Which leads us back to them politicians – I think that they’re pretty much all ne’er-do-wells and rascals: We aughta tip over the whole basket o’ snakes and let ‘em all slither back home.

Here in Texas, the breath of fresh air answer to this dilemma comes in the form of one Kinky Friedman; novelist, musician, rounder, and roustabout running for Governor. Lined up agin him are the following:

1. Incumbent Rick Perry – hair boy, and a brain-dead remnant of the Shrub’s days here.

2. Carol Keeton ‘Granma’ Strayhorn – Former comptroller of the state, major land trout who actually petitioned the state to allow her to have ‘Granma’ on the ballot. Two of her spawn work for the Shrub now in D.C. – ‘nuff said.

3. Some Democratic Stiff – I’m a registered Texas Democrat: I’ve been racking my brain, I can’t think of his name for the life of me, or how or why this guy ended up as a candidate.
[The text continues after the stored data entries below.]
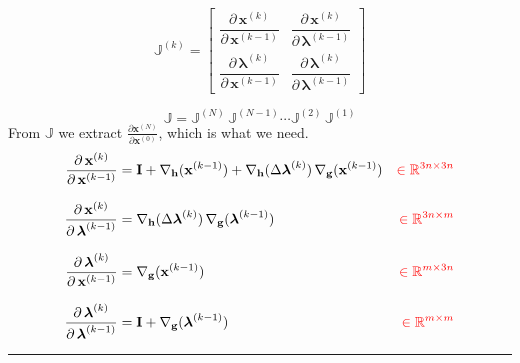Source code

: \documentclass{article}
\newcommand{\pd}[2]{\dfrac{\partial\, #1}{\partial\, #2}}
\newcommand{\pdc}[2]{\frac{\partial #1}{\partial #2}}
\newcommand{\red}[1]{\textcolor{red}{#1}}
\begin{document}
\begin{equation}
\mathbb{J}^{(k)} = 
\begin{bmatrix}
    \pd{\mathbf{x}^{(k)}}{\mathbf{x}^{(k-1)}} &
    \pd{\mathbf{x}^{(k)}}{\boldsymbol{\lambda}^{(k-1)}} \\[1ex]
    \pd{\boldsymbol{\lambda}^{(k)}}{\mathbf{x}^{(k-1)}} &
    \pd{\boldsymbol{\lambda}^{(k)}}{\boldsymbol{\lambda}^{(k-1)}}
\end{bmatrix}
\end{equation}

\begin{equation}
\mathbb{J} = \mathbb{J}^{(N)}\,\mathbb{J}^{(N-1)}\cdots\mathbb{J}^{(2)}\,\mathbb{J}^{(1)}
\end{equation}
From $\mathbb{J}$ we extract $\pdc{\mathbf{x}^{(N)}}{\mathbf{x}^{(0)}}$, which is what we need.
\begin{align}
    \pd{\mathbf{x}^{(k)}}{\mathbf{x}^{(k-1)}} &=
    \mathbf{I} + \nabla_\mathbf{h}(\mathbf{x}^{(k-1)}) + \nabla_\mathbf{h}(\Delta \boldsymbol{\lambda}^{(k)})\,\nabla_\mathbf{g}(\mathbf{x}^{(k-1)}) & 
    \red{\in \mathbb{R}^{3n \times 3n}} \\[2ex]
    \pd{\mathbf{x}^{(k)}}{\boldsymbol{\lambda}^{(k-1)}} &=
    \nabla_\mathbf{h}(\Delta \boldsymbol{\lambda}^{(k)})\,\nabla_\mathbf{g}(\boldsymbol{\lambda}^{(k-1)}) &
    \red{\in \mathbb{R}^{3n \times m}} \\[2ex]
    \pd{\boldsymbol{\lambda}^{(k)}}{\mathbf{x}^{(k-1)}} &= 
    \nabla_\mathbf{g}(\mathbf{x}^{(k-1)}) & 
    \red{\in \mathbb{R}^{m \times 3n}} \\[2ex]
    \pd{\boldsymbol{\lambda}^{(k)}}{\boldsymbol{\lambda}^{(k-1)}} &=
    \mathbf{I} + \nabla_\mathbf{g}(\boldsymbol{\lambda}^{(k-1)}) & 
    \red{\in \mathbb{R}^{m \times m}}
\end{align}

\noindent\rule{\linewidth}{0.4pt}
\vspace{0.5ex}
\end{document}
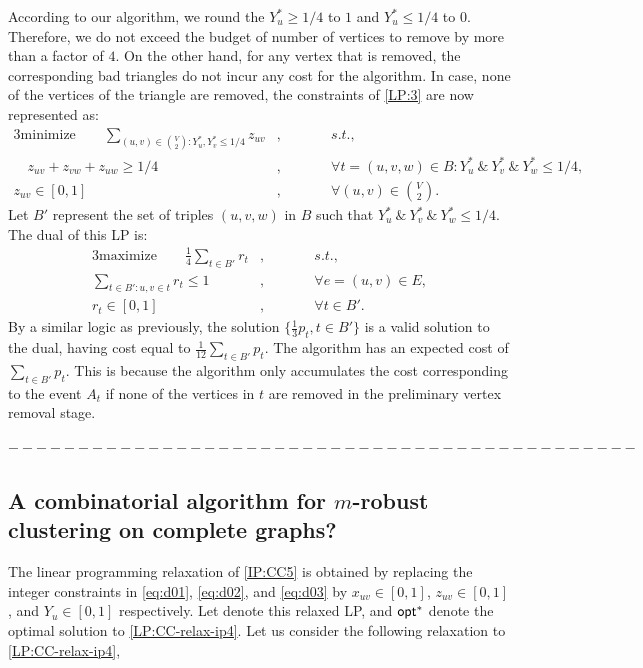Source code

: According to our algorithm, we round the $Y_u^* \ge 1/4$ to $1$ and $Y_u^* \le 1/4$ to $0$. Therefore, we do not exceed the budget of number of vertices to remove by more than a factor of $4$. On the other hand, for any vertex that is removed, the corresponding bad triangles do not incur any cost for the algorithm. In case, none of the vertices of the triangle are removed, the constraints of \ref{LP:3} are now represented as:
\begin{alignat}{3} \label{LP:CC-relax-reduced:2}
		\text{minimize} \qquad \sum_{(u,v) \in \binom{V}{2} : Y_u^*, Y_v^* \le 1/4} z_{uv}&, \qquad &&s.t., \nonumber\\
		\quad z_{uv} + z_{vw} + z_{uw} \ge 1/4 &, \qquad &&\forall t = (u,v,w) \in B : Y_u^* \ \&\ Y_v^* \ \&\ Y_w^* \le 1/4, \nonumber\\
		z_{uv} \in [ 0,1 ]&, \qquad &&\forall (u,v) \in \binom{V}{2}. \tag{LP4}
\end{alignat}
Let $B'$ represent the set of triples $(u,v,w)$ in $B$ such that $Y_u^* \ \&\ Y_v^* \ \&\ Y_w^* \le 1/4$.
The dual of this LP is:
\begin{alignat}{3} \label{LP:CC-relax-reduced-dual:2}
		\text{maximize}\qquad \frac{1}{4} \sum_{t \in B'} r_t &, && \qquad s.t., \nonumber\\
		\sum_{t \in B' : u,v \in t} r_t \le 1 &, &&\qquad \forall e = (u,v) \in E, \nonumber\\
		r_{t} \in [ 0,1 ] &, &&\qquad \forall t \in B'.\tag{LP5}
\end{alignat}
By a similar logic as previously, the solution $\{ \frac{1}{3} p_t, t \in B'\}$ is a valid solution to the dual, having cost equal to $\frac{1}{12} \sum_{t \in B'} p_t$. The algorithm has an expected cost of $\sum_{t \in B'} p_t$. This is because the algorithm only accumulates the cost corresponding to the event $A_t$ if none of the vertices in $t$ are removed in the preliminary vertex removal stage.

$---------------------------------------------$

\subsection{A combinatorial algorithm for $m$-robust clustering on complete graphs?}

The linear programming relaxation of \ref{IP:CC5} is obtained by replacing the integer constraints in \eqref{eq:d01}, \eqref{eq:d02}, and \eqref{eq:d03} by $x_{uv} \in [0,1]$, $z_{uv} \in [0,1]$, and $Y_u \in[0,1]$ respectively. Let  denote this relaxed LP, and $\mathsf{opt}^*$ denote the optimal solution to \ref{LP:CC-relax-ip4}. Let us consider the following relaxation to \ref{LP:CC-relax-ip4},

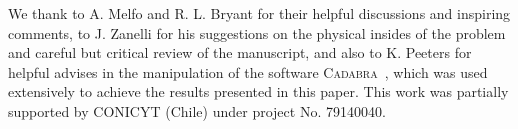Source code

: \documentclass[aps,prl,twocolumn,superscriptaddress,showpacs,showkeys]{revtex4-1}
\begin{document}
\begin{acknowledgments}
  We thank to A. Melfo and R. L. Bryant for their helpful discussions and inspiring comments, to J. Zanelli for his suggestions on the physical insides of the problem and careful but critical review of the manuscript, and also to K. Peeters for helpful advises in the manipulation of the software \textsc{Cadabra}~\cite{Peeters:2007wn,*peeters2007symbolic,*Peeters2007550}, which was used extensively to achieve the results presented in this paper.
  This work was partially supported by CONICYT (Chile) under project No. 79140040.
\end{acknowledgments}



\end{document}
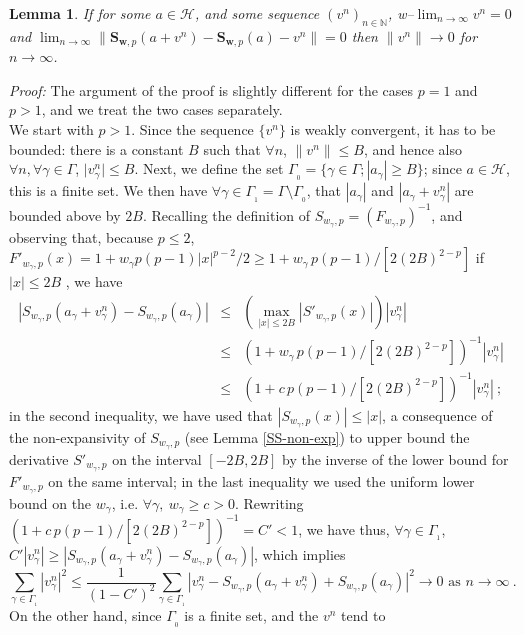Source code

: \documentclass[10pt]{article}
\newtheorem{lemma}[theorem]{Lemma}
\def\N{\mathbb{N}}
\def\S{\mathbf{S}}
\def\cH{\mathcal{H}}
\def\ag{w_{\gamma}}
\def\g{\gamma}
\begin{document}
\begin{lemma}
\label{lm-3-16}
If for some $a \in \cH$, and some sequence $(v^n)_{n \in \N}$,
w--$\lim_{n \to \infty}v^n=0$  and
$\lim_{n \to \infty}\| { \S}_{\mathbf{w},p}(a+v^n) -
{\S}_{\mathbf{w},p}(a) - v^n \|=0$
then $\| v^n \| \to 0$ for $n \to \infty$.
\end{lemma}
{\em Proof:}
The argument of the proof is slightly different for the cases $p=1$
and $p>1$, and we treat the two cases separately. \\
We start with $p>1$.
Since the sequence $\{v^n\}$ is weakly convergent, it has to be bounded: there
is a constant $B$ such that $\forall n$, $\| v^n \| \leq B$, and
hence also $\forall n, \forall \g \in \Gamma$, $\vert v^n_\g \vert \leq B$.
Next, we define the set $\Gamma_{_{\!0}}
= \{ \g \in \Gamma; |a_{\g}| \geq B\}$; since $a \in \cH$, this is a finite
set. We then have $\forall \g \in \Gamma_{_{\!1}}=\Gamma \setminus
\Gamma_{_{\!0}}$,
that $|a_{\g}|$ and $|a_{\g}+v^n_{\g}|$ are bounded above by $2B$.
Recalling the definition of $S_{\ag,p}=\left(F_{\ag,p}\right)^{-1}$,
and observing that, because $p \leq 2$,
$F'_{\ag,p}(x)=1+\ag p(p-1)|x|^{p-2}/2 \geq
1+ \ag \, p(p-1) /[2(2B)^{2-p}]$ if $|x| \leq 2B$ , we have
\begin{eqnarray*}
|S_{\ag,p}(a_{\g}+v^n_{\g}) - S_{\ag,p}(a_{\g})|
&\leq &\left( {\mathop {\max}_{|x|\leq 2B}} |S'_{\ag,p}(x)| \right) |v^n_{\g}|
\\ & \leq & \left( 1+ \ag\, p(p-1) /[2 (2B)^{2-p}] \right)^{-1} |v^n_{\g}| \\
& \leq & \left( 1+ c \, p(p-1) / [2(2B)^{2-p}] \right)^{-1} |v^n_{\g}|~;
\end{eqnarray*}
in the second inequality,
we have used that $|S_{\ag,p}(x)| \leq |x|$, a consequence of the
non-expansivity
 of $S_{\ag,p}$ (see
Lemma
\ref{SS-non-exp}) to upper bound the derivative
$S'_{\ag,p}$ on the interval $[-2B,2B]$ by the inverse of the lower bound for
$F'_{\ag ,p}$ on the same interval;
in the last inequality we used the uniform lower bound on the $\ag$, i.e.
$\forall \g,
~ \ag \geq c >0$.
Rewriting $\left( 1+ c \, p(p-1) / [2(2B)^{2-p}] \right)^{-1}= C'<1$, we
have thus,
$\forall \g \in \Gamma_{_{\!1}}$, $C'|v^n_{\g}| \geq
|S_{\ag,p}(a_{\g}+v^n_{\g}) - S_{\ag,p}(a_{\g})|$, which implies
$$
\sum_{\g \in \Gamma_{_{\!1}}} |v^n_{\g}|^2 \leq
\frac{1}{(1-C')^2} \sum_{\g \in \Gamma_{_{\!1}}} |v^n_{\g}
-S_{\ag,p}(a_{\g}+v^n_{\g})
+ S_{\ag,p}(a_{\g})|^2  \to 0 \mbox{ as } n \to \infty ~.
$$
On the other hand, since $\Gamma_{_{\!0}}$ is a finite set, and the $v^n$
tend to
\end{document}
Nuff said there, too – At least the other three are colorful…

So, there you have it, a political rat race laced with Texas chiles and rampant irreverence. In a Saint Patrick’s Day parade in Dallas, somebody gave Kinky a can of Guiness Stout and the press caught wind. They asked him if he was drinking in public, and he responded, with a straight face, “I did drink some of the beer, but I did not swallow it...” You gotta love this guy.

Texas politics is rife with this stuff. Last year in a nasty, hard fought Representative’s race in the county south of us, the stalwart, hard-core, right wing Republican candidate turned out to be a cross-dresser who’s closet door got flung wide open toward the end of the campaign – Now that’s politics.

Anyway, Friedman says very sensible stuff interspersed with rampant wackiness, and he’s getting keelhauled in the press for it, but I find it refreshing. At least he’s honest about who and what he is. He’s denied nothing, admitted everything, winked when he should, made fun of it all throughout, and I’m gonna vote for him. He says he’ll get rid of the asinine TAKS testing in schools, get back to real education, and lower property taxes. I think it’s very close to what my friends said when I became a cop: “Well, he’s definitely not normal, but I’d rather have him do the job than the other idiots they pick”

With the recent death of Anne Richards, the last great Texas Democrat, and the passing of Byron Nelson, the last great Texas gentlemen, I figure the gloves are off and it’s time for a change.

OK, hell, I’ll fess up - I just want to be able to see headlines that read, ‘Governor Kinky’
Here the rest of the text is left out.